══ DATASET ENTRIES ══
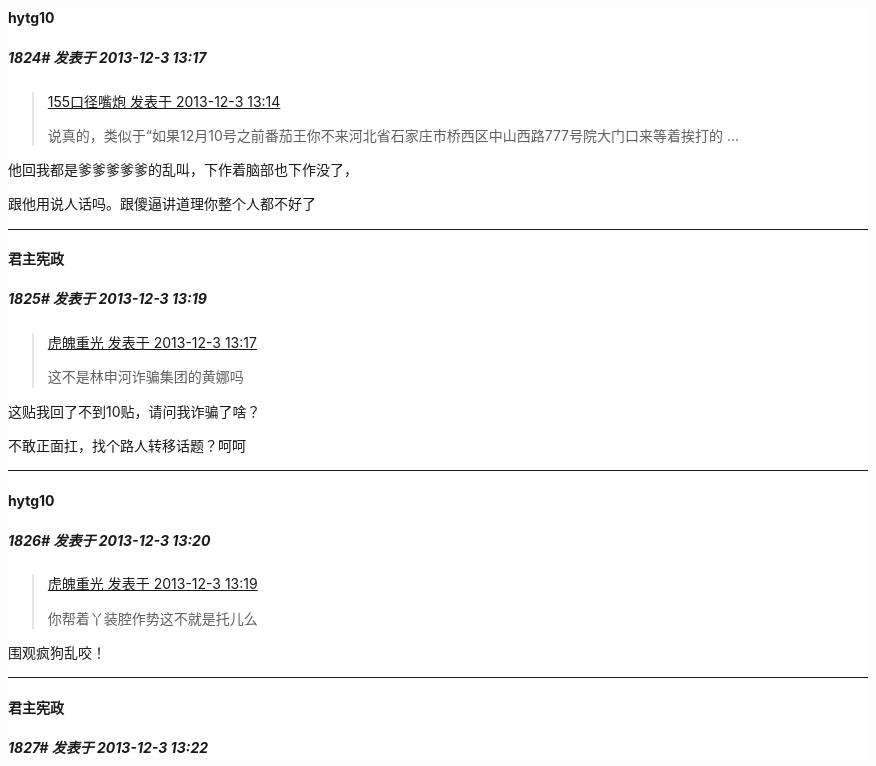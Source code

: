 ####  hytg10  
##### 1824#       发表于 2013-12-3 13:17



<blockquote><a href="httphttps://bbs.saraba1st.com/2b/forum.php?mod=redirect&amp;goto=findpost&amp;pid=23772296&amp;ptid=976510" target="_blank">155口径嘴炮 发表于 2013-12-3 13:14</a>

说真的，类似于“如果12月10号之前番茄王你不来河北省石家庄市桥西区中山西路777号院大门口来等着挨打的 ...</blockquote>
他回我都是爹爹爹爹爹的乱叫，下作着脑部也下作没了，


跟他用说人话吗。跟傻逼讲道理你整个人都不好了







*****

####  君主宪政  
##### 1825#       发表于 2013-12-3 13:19



<blockquote><a href="httphttps://bbs.saraba1st.com/2b/forum.php?mod=redirect&amp;goto=findpost&amp;pid=23772319&amp;ptid=976510" target="_blank">虎魄重光 发表于 2013-12-3 13:17</a>

这不是林申河诈骗集团的黄娜吗</blockquote>
这贴我回了不到10贴，请问我诈骗了啥？


不敢正面扛，找个路人转移话题？呵呵







*****

####  hytg10  
##### 1826#       发表于 2013-12-3 13:20



<blockquote><a href="httphttps://bbs.saraba1st.com/2b/forum.php?mod=redirect&amp;goto=findpost&amp;pid=23772350&amp;ptid=976510" target="_blank">虎魄重光 发表于 2013-12-3 13:19</a>

你帮着丫装腔作势这不就是托儿么</blockquote>
围观疯狗乱咬！







*****

####  君主宪政  
##### 1827#       发表于 2013-12-3 13:22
═══
PROBLEM TO SOLVE — Repeat the material above exactly; any picture in it is left out.

RESULT FOR THIS TASK —
Source code

: ####  hytg10  
##### 1824#       发表于 2013-12-3 13:17



<blockquote><a href="httphttps://bbs.saraba1st.com/2b/forum.php?mod=redirect&amp;goto=findpost&amp;pid=23772296&amp;ptid=976510" target="_blank">155口径嘴炮 发表于 2013-12-3 13:14</a>

说真的，类似于“如果12月10号之前番茄王你不来河北省石家庄市桥西区中山西路777号院大门口来等着挨打的 ...</blockquote>
他回我都是爹爹爹爹爹的乱叫，下作着脑部也下作没了，


跟他用说人话吗。跟傻逼讲道理你整个人都不好了







*****

####  君主宪政  
##### 1825#       发表于 2013-12-3 13:19



<blockquote><a href="httphttps://bbs.saraba1st.com/2b/forum.php?mod=redirect&amp;goto=findpost&amp;pid=23772319&amp;ptid=976510" target="_blank">虎魄重光 发表于 2013-12-3 13:17</a>

这不是林申河诈骗集团的黄娜吗</blockquote>
这贴我回了不到10贴，请问我诈骗了啥？


不敢正面扛，找个路人转移话题？呵呵







*****

####  hytg10  
##### 1826#       发表于 2013-12-3 13:20



<blockquote><a href="httphttps://bbs.saraba1st.com/2b/forum.php?mod=redirect&amp;goto=findpost&amp;pid=23772350&amp;ptid=976510" target="_blank">虎魄重光 发表于 2013-12-3 13:19</a>

你帮着丫装腔作势这不就是托儿么</blockquote>
围观疯狗乱咬！







*****

####  君主宪政  
##### 1827#       发表于 2013-12-3 13:22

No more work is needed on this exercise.